I’m running Gitea with the official Helm chart, and it’s working fine so far. I already have a redis and elasticsearch cluster configured. Also the PostgreSQL server will be HA soon. Data is stored on sha shared nfs drive

So now i tried to set replicaCount: 2 which is basically working too, but sometimes i get broken PR’s.
I think this mostly happens when there is a lot load from CI and my renovate bot.

If i only have one running gitea container, it shows the broken pr only a frew seconds after push. But if i try to view big diffs, gitea is blocking for more than a second, so my kubernetes healthchecks fail and the container gets restarted.

So i like to have at least two container running to have a small failover if one container fails.

Does anybody know how to best configure, so i don’t get the broken PR’s?

I’ve switched to the v3 helm chart with gitea v1.14.1 rootless. I’m using http only access.

I can share my values if it helps.

Soo uhh, Gitea should block in a way like that.
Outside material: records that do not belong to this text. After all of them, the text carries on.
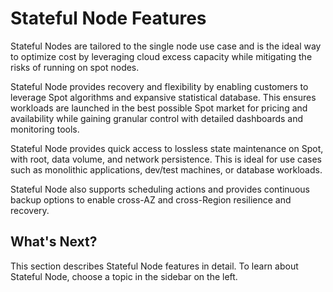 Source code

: # Stateful Node Features

Stateful Nodes are tailored to the single node use case and is the ideal way to optimize cost by leveraging cloud excess capacity while mitigating the risks of running on spot nodes.

Stateful Node provides recovery and flexibility by enabling customers to leverage Spot algorithms and expansive statistical database. This ensures workloads are launched in the best possible Spot market for pricing and availability while gaining granular control with detailed dashboards and monitoring tools.

Stateful Node provides quick access to lossless state maintenance on Spot, with root, data volume, and network persistence. This is ideal for use cases such as monolithic applications, dev/test machines, or database workloads.

Stateful Node also supports scheduling actions and provides continuous backup options to enable cross-AZ and cross-Region resilience and recovery.

## What's Next?

This section describes Stateful Node features in detail. To learn about Stateful Node, choose a topic in the sidebar on the left.
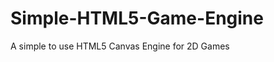 Simple-HTML5-Game-Engine
========================

A simple to use HTML5 Canvas Engine for 2D Games
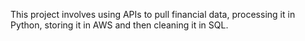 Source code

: This project involves using APIs to pull financial data, processing it in Python, storing it in AWS and then cleaning it in SQL. 
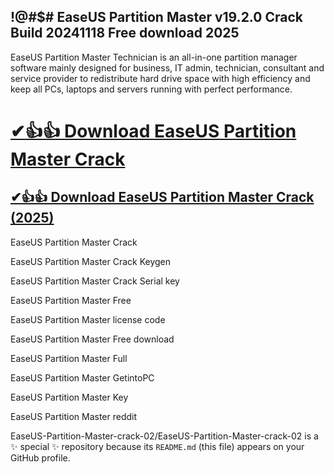 ## !@#$# EaseUS Partition Master v19.2.0 Crack Build 20241118 Free download 2025

EaseUS Partition Master Technician is an all-in-one partition manager software mainly designed for business, IT admin, technician, consultant and service provider to redistribute hard drive space with high efficiency and keep all PCs, laptops and servers running with perfect performance.

# [✔👍👍 Download EaseUS Partition Master Crack](https://softtware.co/dl/)

## [✔👍👍 Download EaseUS Partition Master Crack (2025)](https://sites.google.com/view/softtwareco/home)

EaseUS Partition Master Crack

EaseUS Partition Master Crack Keygen

EaseUS Partition Master Crack Serial key

EaseUS Partition Master Free

EaseUS Partition Master license code

EaseUS Partition Master Free download

EaseUS Partition Master Full

EaseUS Partition Master GetintoPC

EaseUS Partition Master Key

EaseUS Partition Master reddit

EaseUS-Partition-Master-crack-02/EaseUS-Partition-Master-crack-02 is a ✨ special ✨ repository because its `README.md` (this file) appears on your GitHub profile.
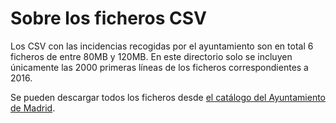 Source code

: # Sobre los ficheros CSV

Los CSV con las incidencias recogidas por el ayuntamiento son en total 6
ficheros de entre 80MB y 120MB. En este directorio solo se incluyen únicamente
las 2000 primeras líneas de los ficheros correspondientes a 2016.

Se pueden descargar todos los ficheros desde [el catálogo del Ayuntamiento de Madrid](http://datos.madrid.es/portal/site/egob/menuitem.c05c1f754a33a9fbe4b2e4b284f1a5a0/?vgnextoid=fd6112695c6bb410VgnVCM1000000b205a0aRCRD&vgnextchannel=374512b9ace9f310VgnVCM100000171f5a0aRCRD&vgnextfmt=default).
There are multiple instances that server (tens of) thousands of users, that are not multi-homed where this isn’t happening to them. It sounds like there could be an underlying issue that should be solved rather than attempting to apply a bandaid with HA.

So I’t maybe a postgres or redis issue? or a too slow nfs? :thinking:

This sometimes happen when i do a big push, then the kubernetes probes to /user/login are failing with timeouts (was 1sec). The readiness has now 2sec timeout and the liveness probe 10sec.

Turns out the hanging is likely an issue with an upstream library (invalid use of mutex locks in that library which do lock things under load), still investigating how we as a project can solve this, and hopefully it also means that we can fix the upstream library too so others can benefit as well.

1 Like

Thanks for information, so with the extended timeouts it seems to be no longer restarted by kubernetes, but thats not fixing the underlying issue.

So it would be nice to have an extra /_health endpoint for general health checks (like database available, redis available …) which hopefully don’t need any lock.

btw: I’m using minio (4 node cluster) as s3 storage, which is also shared between other services.